Where a line of the listing below includes the word "main", reproduce that line.
====== Given information ======
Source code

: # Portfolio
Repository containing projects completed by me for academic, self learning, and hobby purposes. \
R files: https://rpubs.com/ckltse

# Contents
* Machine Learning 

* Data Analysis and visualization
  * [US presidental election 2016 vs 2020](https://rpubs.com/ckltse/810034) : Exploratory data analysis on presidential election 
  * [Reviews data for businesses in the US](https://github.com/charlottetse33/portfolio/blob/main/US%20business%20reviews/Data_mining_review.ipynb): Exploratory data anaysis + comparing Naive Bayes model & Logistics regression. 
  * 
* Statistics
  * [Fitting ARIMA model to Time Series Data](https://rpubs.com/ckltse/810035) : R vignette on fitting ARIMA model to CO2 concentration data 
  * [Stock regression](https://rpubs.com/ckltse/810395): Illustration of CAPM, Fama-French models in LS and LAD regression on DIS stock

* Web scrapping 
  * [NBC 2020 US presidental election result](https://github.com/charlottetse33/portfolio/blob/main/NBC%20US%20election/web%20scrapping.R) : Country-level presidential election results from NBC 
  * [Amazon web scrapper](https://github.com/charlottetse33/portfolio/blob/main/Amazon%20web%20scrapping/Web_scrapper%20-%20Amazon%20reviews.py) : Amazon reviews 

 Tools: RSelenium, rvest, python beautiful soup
======
### Answer below
  * [Reviews data for businesses in the US](https://github.com/charlottetse33/portfolio/blob/main/US%20business%20reviews/Data_mining_review.ipynb): Exploratory data anaysis + comparing Naive Bayes model & Logistics regression. 
  * [NBC 2020 US presidental election result](https://github.com/charlottetse33/portfolio/blob/main/NBC%20US%20election/web%20scrapping.R) : Country-level presidential election results from NBC 
  * [Amazon web scrapper](https://github.com/charlottetse33/portfolio/blob/main/Amazon%20web%20scrapping/Web_scrapper%20-%20Amazon%20reviews.py) : Amazon reviews 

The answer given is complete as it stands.